Instructions to follow:
Restate the lines word for word, from the first line of the records through the line containing "#### POST image". Leave out the pictures and anything after that line.

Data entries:
[Start of Attachment]

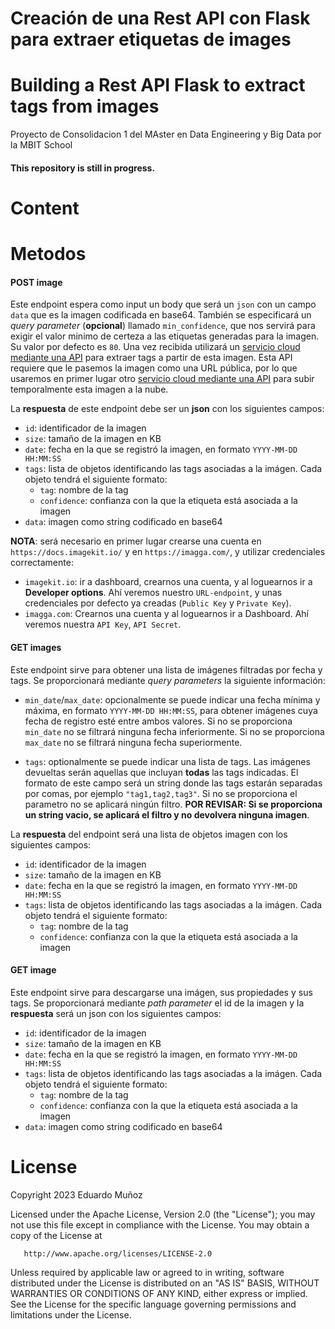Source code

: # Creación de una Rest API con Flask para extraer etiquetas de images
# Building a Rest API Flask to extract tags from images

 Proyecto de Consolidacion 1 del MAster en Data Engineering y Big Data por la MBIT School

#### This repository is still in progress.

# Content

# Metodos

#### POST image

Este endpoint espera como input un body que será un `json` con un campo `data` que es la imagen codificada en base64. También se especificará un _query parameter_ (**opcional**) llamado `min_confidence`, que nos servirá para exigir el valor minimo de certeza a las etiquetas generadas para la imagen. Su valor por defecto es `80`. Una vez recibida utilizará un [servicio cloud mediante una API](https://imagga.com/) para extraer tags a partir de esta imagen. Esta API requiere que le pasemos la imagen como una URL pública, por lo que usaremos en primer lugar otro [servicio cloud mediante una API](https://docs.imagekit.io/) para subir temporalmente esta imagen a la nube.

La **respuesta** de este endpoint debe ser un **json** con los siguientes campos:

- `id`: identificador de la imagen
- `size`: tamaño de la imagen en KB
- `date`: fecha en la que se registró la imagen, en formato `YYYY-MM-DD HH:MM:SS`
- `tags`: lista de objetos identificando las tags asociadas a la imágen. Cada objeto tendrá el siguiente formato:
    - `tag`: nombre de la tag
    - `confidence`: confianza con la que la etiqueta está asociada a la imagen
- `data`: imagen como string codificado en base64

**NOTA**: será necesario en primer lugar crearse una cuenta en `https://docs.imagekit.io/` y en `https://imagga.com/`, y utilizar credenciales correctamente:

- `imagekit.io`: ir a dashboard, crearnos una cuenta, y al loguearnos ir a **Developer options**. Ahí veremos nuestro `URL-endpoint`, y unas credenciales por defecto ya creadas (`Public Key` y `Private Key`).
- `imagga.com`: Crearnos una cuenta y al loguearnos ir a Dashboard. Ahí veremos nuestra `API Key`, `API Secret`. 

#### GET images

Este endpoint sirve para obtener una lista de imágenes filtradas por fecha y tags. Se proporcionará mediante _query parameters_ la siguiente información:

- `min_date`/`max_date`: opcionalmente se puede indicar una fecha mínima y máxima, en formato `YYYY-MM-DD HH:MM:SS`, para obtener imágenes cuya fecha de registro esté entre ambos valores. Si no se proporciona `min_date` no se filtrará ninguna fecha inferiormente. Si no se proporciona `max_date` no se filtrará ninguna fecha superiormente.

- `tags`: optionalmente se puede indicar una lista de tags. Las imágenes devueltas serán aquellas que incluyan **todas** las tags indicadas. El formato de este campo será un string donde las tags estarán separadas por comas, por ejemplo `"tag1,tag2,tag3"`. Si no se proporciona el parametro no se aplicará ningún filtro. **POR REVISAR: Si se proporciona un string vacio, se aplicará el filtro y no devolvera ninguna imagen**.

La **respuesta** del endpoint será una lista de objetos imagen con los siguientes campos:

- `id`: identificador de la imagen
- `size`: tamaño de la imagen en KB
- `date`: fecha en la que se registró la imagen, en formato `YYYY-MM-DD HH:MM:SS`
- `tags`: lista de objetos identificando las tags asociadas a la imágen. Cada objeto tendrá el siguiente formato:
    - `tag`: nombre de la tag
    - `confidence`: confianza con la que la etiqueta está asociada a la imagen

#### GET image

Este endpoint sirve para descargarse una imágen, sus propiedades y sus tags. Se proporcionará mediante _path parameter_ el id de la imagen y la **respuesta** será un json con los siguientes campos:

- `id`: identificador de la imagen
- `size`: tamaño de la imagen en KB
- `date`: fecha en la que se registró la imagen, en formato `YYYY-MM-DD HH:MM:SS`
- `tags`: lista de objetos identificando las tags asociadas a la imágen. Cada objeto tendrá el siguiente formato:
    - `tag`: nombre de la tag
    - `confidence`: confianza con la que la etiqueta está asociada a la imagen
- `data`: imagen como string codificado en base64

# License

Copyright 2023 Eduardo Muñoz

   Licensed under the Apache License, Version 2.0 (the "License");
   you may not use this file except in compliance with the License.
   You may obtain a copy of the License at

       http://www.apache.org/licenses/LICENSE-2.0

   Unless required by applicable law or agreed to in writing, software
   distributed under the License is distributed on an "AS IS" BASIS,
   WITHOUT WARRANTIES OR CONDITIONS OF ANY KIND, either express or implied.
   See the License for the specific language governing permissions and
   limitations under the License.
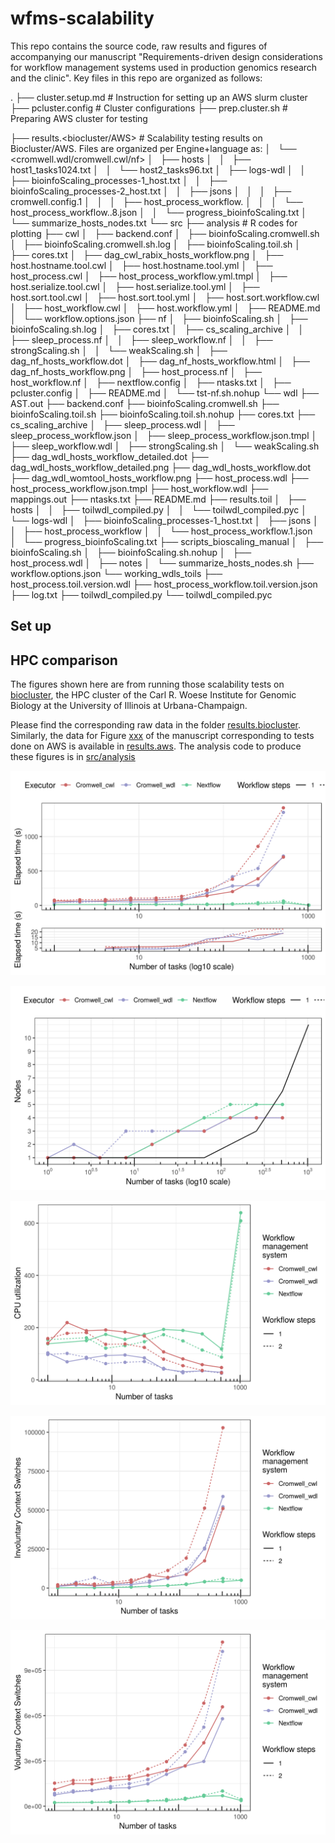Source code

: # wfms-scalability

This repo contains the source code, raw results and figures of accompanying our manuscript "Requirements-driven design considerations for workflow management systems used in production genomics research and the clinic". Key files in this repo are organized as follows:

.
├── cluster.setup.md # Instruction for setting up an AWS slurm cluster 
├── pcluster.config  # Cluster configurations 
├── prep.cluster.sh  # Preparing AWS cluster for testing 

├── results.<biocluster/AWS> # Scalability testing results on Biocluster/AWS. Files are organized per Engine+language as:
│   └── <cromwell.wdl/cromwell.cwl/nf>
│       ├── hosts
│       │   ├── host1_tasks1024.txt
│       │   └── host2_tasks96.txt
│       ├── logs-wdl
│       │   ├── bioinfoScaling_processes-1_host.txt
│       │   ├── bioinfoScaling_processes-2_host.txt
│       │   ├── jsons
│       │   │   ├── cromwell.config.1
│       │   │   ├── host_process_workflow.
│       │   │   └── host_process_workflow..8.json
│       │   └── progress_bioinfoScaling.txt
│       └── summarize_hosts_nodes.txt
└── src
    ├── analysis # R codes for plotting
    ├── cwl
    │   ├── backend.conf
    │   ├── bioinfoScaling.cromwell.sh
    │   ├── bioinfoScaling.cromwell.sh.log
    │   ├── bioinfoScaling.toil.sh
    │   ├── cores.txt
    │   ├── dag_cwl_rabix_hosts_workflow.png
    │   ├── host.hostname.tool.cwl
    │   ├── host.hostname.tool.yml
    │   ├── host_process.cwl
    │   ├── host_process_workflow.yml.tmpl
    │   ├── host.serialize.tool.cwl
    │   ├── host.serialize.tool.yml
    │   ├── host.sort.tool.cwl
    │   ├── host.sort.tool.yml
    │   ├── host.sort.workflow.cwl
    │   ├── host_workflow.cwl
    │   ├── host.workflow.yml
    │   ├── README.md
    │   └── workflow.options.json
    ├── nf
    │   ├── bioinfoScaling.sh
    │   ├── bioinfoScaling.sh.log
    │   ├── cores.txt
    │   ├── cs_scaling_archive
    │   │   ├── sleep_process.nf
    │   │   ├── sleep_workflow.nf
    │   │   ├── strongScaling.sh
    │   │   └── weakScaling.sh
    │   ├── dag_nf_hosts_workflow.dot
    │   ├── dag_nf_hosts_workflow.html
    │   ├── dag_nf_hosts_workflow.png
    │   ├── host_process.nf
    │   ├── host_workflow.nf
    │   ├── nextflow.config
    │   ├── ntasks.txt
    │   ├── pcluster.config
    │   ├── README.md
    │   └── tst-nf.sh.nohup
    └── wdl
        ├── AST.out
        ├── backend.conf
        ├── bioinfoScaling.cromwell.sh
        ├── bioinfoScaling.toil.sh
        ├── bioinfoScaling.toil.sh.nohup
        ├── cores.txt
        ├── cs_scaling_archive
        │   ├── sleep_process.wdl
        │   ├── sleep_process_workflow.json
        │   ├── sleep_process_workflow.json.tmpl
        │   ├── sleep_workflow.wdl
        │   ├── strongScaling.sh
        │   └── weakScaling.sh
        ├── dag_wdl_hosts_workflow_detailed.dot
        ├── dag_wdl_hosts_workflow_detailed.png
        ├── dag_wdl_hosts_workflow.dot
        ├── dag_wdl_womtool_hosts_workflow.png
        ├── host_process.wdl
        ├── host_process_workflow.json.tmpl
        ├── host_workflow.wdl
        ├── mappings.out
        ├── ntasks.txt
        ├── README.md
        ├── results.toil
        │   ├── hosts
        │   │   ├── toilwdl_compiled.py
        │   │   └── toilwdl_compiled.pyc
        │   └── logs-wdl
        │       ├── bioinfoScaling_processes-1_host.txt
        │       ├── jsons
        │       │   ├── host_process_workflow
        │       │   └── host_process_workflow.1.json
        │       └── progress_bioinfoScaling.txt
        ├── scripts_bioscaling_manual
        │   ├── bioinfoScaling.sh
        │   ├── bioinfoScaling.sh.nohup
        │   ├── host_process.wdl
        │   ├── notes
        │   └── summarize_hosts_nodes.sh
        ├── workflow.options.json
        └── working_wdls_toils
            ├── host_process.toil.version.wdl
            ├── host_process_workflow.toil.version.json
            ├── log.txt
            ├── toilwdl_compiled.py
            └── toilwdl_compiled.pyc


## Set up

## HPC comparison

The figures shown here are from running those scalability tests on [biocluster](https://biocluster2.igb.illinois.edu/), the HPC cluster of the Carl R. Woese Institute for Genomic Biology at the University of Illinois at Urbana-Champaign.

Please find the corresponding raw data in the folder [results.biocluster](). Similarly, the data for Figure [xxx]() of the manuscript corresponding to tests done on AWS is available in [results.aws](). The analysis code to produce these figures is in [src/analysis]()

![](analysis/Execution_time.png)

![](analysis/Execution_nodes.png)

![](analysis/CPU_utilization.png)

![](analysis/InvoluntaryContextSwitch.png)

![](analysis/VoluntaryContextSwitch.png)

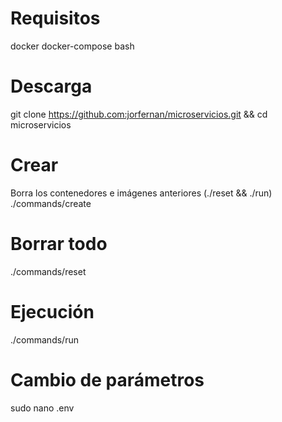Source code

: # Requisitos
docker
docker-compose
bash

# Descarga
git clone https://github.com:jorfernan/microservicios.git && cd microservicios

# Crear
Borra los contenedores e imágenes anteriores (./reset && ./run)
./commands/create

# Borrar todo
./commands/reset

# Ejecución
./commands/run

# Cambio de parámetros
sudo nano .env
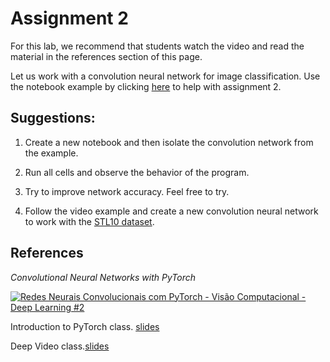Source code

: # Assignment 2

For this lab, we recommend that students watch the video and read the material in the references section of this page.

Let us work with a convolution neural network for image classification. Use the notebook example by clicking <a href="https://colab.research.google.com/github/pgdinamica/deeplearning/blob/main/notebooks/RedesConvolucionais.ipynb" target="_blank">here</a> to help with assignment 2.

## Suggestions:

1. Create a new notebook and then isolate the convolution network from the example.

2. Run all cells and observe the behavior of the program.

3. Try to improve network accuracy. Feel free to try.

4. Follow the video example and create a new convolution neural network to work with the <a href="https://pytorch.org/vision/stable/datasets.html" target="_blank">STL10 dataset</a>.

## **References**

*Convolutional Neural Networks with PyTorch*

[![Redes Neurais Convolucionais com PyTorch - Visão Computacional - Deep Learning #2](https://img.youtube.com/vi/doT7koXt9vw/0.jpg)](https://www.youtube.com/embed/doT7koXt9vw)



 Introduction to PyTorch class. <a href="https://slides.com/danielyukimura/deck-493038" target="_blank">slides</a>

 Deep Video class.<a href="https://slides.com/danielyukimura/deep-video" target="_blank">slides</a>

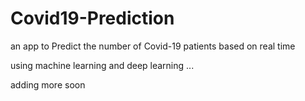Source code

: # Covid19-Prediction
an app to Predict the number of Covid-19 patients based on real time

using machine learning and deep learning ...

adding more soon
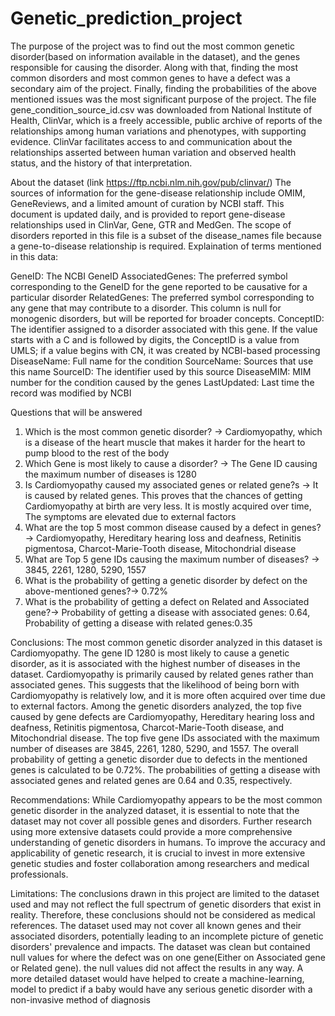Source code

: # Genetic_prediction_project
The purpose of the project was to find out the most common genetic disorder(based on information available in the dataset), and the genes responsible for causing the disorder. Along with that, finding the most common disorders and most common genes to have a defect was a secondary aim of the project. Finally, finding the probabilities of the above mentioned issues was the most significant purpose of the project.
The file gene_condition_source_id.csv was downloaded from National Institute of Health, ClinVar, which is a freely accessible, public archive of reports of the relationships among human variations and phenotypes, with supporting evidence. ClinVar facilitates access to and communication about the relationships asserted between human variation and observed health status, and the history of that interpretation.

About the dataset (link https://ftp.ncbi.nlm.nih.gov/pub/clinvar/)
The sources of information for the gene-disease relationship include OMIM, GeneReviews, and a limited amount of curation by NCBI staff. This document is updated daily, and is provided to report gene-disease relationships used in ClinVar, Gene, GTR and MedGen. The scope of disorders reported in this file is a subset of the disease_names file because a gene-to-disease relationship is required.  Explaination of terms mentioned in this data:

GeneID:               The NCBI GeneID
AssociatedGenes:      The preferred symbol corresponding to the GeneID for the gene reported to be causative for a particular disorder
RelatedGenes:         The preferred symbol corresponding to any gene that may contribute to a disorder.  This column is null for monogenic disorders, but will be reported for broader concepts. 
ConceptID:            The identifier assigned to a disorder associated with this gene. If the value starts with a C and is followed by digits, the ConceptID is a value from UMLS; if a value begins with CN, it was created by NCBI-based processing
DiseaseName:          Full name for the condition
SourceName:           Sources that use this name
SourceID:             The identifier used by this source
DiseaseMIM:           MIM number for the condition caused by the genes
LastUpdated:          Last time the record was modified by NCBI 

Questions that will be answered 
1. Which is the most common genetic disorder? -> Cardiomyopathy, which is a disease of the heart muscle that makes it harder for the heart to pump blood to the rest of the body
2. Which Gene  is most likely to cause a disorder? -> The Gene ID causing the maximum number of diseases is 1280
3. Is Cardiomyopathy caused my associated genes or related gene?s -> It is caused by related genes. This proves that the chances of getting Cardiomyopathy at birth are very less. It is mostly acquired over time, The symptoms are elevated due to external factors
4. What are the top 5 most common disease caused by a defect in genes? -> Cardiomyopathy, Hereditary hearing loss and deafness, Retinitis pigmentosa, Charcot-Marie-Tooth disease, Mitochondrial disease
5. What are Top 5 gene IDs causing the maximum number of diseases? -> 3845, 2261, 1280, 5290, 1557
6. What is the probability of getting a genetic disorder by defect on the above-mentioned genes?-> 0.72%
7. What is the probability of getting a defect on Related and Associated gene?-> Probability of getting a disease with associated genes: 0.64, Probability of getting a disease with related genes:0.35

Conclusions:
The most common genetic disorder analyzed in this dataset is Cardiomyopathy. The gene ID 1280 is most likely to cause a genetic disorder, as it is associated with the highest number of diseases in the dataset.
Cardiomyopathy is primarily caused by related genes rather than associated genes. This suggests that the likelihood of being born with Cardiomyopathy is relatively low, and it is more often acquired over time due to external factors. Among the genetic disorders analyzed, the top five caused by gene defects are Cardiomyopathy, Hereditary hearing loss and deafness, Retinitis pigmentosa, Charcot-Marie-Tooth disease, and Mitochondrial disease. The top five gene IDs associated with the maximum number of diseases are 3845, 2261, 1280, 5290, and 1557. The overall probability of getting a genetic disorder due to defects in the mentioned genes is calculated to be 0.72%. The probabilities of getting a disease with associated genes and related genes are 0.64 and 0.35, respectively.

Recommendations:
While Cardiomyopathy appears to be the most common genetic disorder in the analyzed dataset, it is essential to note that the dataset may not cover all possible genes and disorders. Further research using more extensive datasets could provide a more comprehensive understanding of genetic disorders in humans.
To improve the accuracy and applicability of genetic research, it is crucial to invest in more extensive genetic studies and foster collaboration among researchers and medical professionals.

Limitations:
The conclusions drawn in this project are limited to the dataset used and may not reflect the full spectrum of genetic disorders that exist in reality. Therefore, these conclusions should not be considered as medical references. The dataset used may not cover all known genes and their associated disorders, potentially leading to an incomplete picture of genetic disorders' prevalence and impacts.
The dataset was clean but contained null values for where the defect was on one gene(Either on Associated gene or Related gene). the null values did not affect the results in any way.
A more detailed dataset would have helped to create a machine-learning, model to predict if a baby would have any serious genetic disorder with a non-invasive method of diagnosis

[End of Attachment]

Worked solution:
Source code

: # Creación de una Rest API con Flask para extraer etiquetas de images
# Building a Rest API Flask to extract tags from images

 Proyecto de Consolidacion 1 del MAster en Data Engineering y Big Data por la MBIT School

#### This repository is still in progress.

# Content

# Metodos

#### POST image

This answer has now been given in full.